-- Supplied material follows --
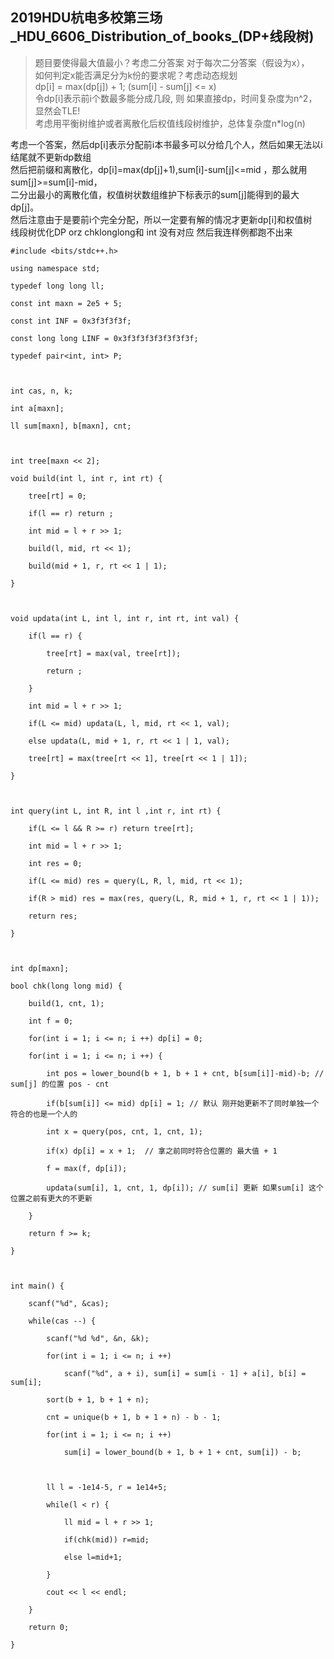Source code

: ## 2019HDU杭电多校第三场_HDU_6606_Distribution_of_books_(DP+线段树)

> 题目要使得最大值最小？考虑二分答案 对于每次二分答案（假设为x），  
>  如何判定x能否满足分为k份的要求呢？考虑动态规划  
>  dp[i] = max(dp[j]) + 1; (sum[i] - sum[j] <= x)  
>  令dp[i]表示前i个数最多能分成几段, 则 如果直接dp，时间复杂度为n^2，显然会TLE!  
>  考虑用平衡树维护或者离散化后权值线段树维护，总体复杂度n*log(n)

考虑一个答案，然后dp[i]表示分配前i本书最多可以分给几个人，然后如果无法以i结尾就不更新dp数组  
然后把前缀和离散化，dp[i]=max(dp[j]+1),sum[i]-sum[j]<=mid ，那么就用sum[j]>=sum[i]-mid，  
二分出最小的离散化值，权值树状数组维护下标表示的sum[j]能得到的最大dp[j]。  
然后注意由于是要前i个完全分配，所以一定要有解的情况才更新dp[i]和权值树  
线段树优化DP orz chklonglong和 int 没有对应 然后我连样例都跑不出来

    
    
    #include <bits/stdc++.h>
    using namespace std;
    typedef long long ll;
    const int maxn = 2e5 + 5;
    const int INF = 0x3f3f3f3f;
    const long long LINF = 0x3f3f3f3f3f3f3f3f;
    typedef pair<int, int> P;
    
    int cas, n, k;
    int a[maxn];
    ll sum[maxn], b[maxn], cnt;
    
    int tree[maxn << 2];
    void build(int l, int r, int rt) {
    	tree[rt] = 0;
    	if(l == r) return ;
    	int mid = l + r >> 1;
    	build(l, mid, rt << 1);
    	build(mid + 1, r, rt << 1 | 1);
    }
    
    void updata(int L, int l, int r, int rt, int val) {
    	if(l == r) {
    		tree[rt] = max(val, tree[rt]);
    		return ;
    	}
    	int mid = l + r >> 1;
    	if(L <= mid) updata(L, l, mid, rt << 1, val);
    	else updata(L, mid + 1, r, rt << 1 | 1, val);
    	tree[rt] = max(tree[rt << 1], tree[rt << 1 | 1]);
    }
    
    int query(int L, int R, int l ,int r, int rt) {
    	if(L <= l && R >= r) return tree[rt];
    	int mid = l + r >> 1;
    	int res = 0;
    	if(L <= mid) res = query(L, R, l, mid, rt << 1);
    	if(R > mid) res = max(res, query(L, R, mid + 1, r, rt << 1 | 1));
    	return res;
    }
    
    int dp[maxn];
    bool chk(long long mid) {
    	build(1, cnt, 1);
    	int f = 0;
    	for(int i = 1; i <= n; i ++) dp[i] = 0;
    	for(int i = 1; i <= n; i ++) {
    		int pos = lower_bound(b + 1, b + 1 + cnt, b[sum[i]]-mid)-b; // sum[j] 的位置 pos - cnt
    		if(b[sum[i]] <= mid) dp[i] = 1; // 默认 刚开始更新不了同时单独一个符合的也是一个人的
    		int x = query(pos, cnt, 1, cnt, 1);
    		if(x) dp[i] = x + 1;  // 拿之前同时符合位置的 最大值 + 1
    		f = max(f, dp[i]);
    		updata(sum[i], 1, cnt, 1, dp[i]); // sum[i] 更新 如果sum[i] 这个位置之前有更大的不更新
    	}
    	return f >= k;
    }
    
    int main() {
    	scanf("%d", &cas);
    	while(cas --) {
    		scanf("%d %d", &n, &k);
    		for(int i = 1; i <= n; i ++)
    			scanf("%d", a + i), sum[i] = sum[i - 1] + a[i], b[i] = sum[i];
    		sort(b + 1, b + 1 + n);
    		cnt = unique(b + 1, b + 1 + n) - b - 1;
    		for(int i = 1; i <= n; i ++)
    			sum[i] = lower_bound(b + 1, b + 1 + cnt, sum[i]) - b;
    
    		ll l = -1e14-5, r = 1e14+5;
    		while(l < r) {
    			ll mid = l + r >> 1;
    			if(chk(mid)) r=mid;
    			else l=mid+1;
    		}
    		cout << l << endl;
    	}
    	return 0;
    }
-- Supplied material concluded --
### Assignment:
Copy out all the data above exactly as written. Skip the pictures.

### Answer:
Source code

: ## 2019HDU杭电多校第三场_HDU_6606_Distribution_of_books_(DP+线段树)

> 题目要使得最大值最小？考虑二分答案 对于每次二分答案（假设为x），  
>  如何判定x能否满足分为k份的要求呢？考虑动态规划  
>  dp[i] = max(dp[j]) + 1; (sum[i] - sum[j] <= x)  
>  令dp[i]表示前i个数最多能分成几段, 则 如果直接dp，时间复杂度为n^2，显然会TLE!  
>  考虑用平衡树维护或者离散化后权值线段树维护，总体复杂度n*log(n)

考虑一个答案，然后dp[i]表示分配前i本书最多可以分给几个人，然后如果无法以i结尾就不更新dp数组  
然后把前缀和离散化，dp[i]=max(dp[j]+1),sum[i]-sum[j]<=mid ，那么就用sum[j]>=sum[i]-mid，  
二分出最小的离散化值，权值树状数组维护下标表示的sum[j]能得到的最大dp[j]。  
然后注意由于是要前i个完全分配，所以一定要有解的情况才更新dp[i]和权值树  
线段树优化DP orz chklonglong和 int 没有对应 然后我连样例都跑不出来

    
    
    #include <bits/stdc++.h>
    using namespace std;
    typedef long long ll;
    const int maxn = 2e5 + 5;
    const int INF = 0x3f3f3f3f;
    const long long LINF = 0x3f3f3f3f3f3f3f3f;
    typedef pair<int, int> P;
    
    int cas, n, k;
    int a[maxn];
    ll sum[maxn], b[maxn], cnt;
    
    int tree[maxn << 2];
    void build(int l, int r, int rt) {
    	tree[rt] = 0;
    	if(l == r) return ;
    	int mid = l + r >> 1;
    	build(l, mid, rt << 1);
    	build(mid + 1, r, rt << 1 | 1);
    }
    
    void updata(int L, int l, int r, int rt, int val) {
    	if(l == r) {
    		tree[rt] = max(val, tree[rt]);
    		return ;
    	}
    	int mid = l + r >> 1;
    	if(L <= mid) updata(L, l, mid, rt << 1, val);
    	else updata(L, mid + 1, r, rt << 1 | 1, val);
    	tree[rt] = max(tree[rt << 1], tree[rt << 1 | 1]);
    }
    
    int query(int L, int R, int l ,int r, int rt) {
    	if(L <= l && R >= r) return tree[rt];
    	int mid = l + r >> 1;
    	int res = 0;
    	if(L <= mid) res = query(L, R, l, mid, rt << 1);
    	if(R > mid) res = max(res, query(L, R, mid + 1, r, rt << 1 | 1));
    	return res;
    }
    
    int dp[maxn];
    bool chk(long long mid) {
    	build(1, cnt, 1);
    	int f = 0;
    	for(int i = 1; i <= n; i ++) dp[i] = 0;
    	for(int i = 1; i <= n; i ++) {
    		int pos = lower_bound(b + 1, b + 1 + cnt, b[sum[i]]-mid)-b; // sum[j] 的位置 pos - cnt
    		if(b[sum[i]] <= mid) dp[i] = 1; // 默认 刚开始更新不了同时单独一个符合的也是一个人的
    		int x = query(pos, cnt, 1, cnt, 1);
    		if(x) dp[i] = x + 1;  // 拿之前同时符合位置的 最大值 + 1
    		f = max(f, dp[i]);
    		updata(sum[i], 1, cnt, 1, dp[i]); // sum[i] 更新 如果sum[i] 这个位置之前有更大的不更新
    	}
    	return f >= k;
    }
    
    int main() {
    	scanf("%d", &cas);
    	while(cas --) {
    		scanf("%d %d", &n, &k);
    		for(int i = 1; i <= n; i ++)
    			scanf("%d", a + i), sum[i] = sum[i - 1] + a[i], b[i] = sum[i];
    		sort(b + 1, b + 1 + n);
    		cnt = unique(b + 1, b + 1 + n) - b - 1;
    		for(int i = 1; i <= n; i ++)
    			sum[i] = lower_bound(b + 1, b + 1 + cnt, sum[i]) - b;
    
    		ll l = -1e14-5, r = 1e14+5;
    		while(l < r) {
    			ll mid = l + r >> 1;
    			if(chk(mid)) r=mid;
    			else l=mid+1;
    		}
    		cout << l << endl;
    	}
    	return 0;
    }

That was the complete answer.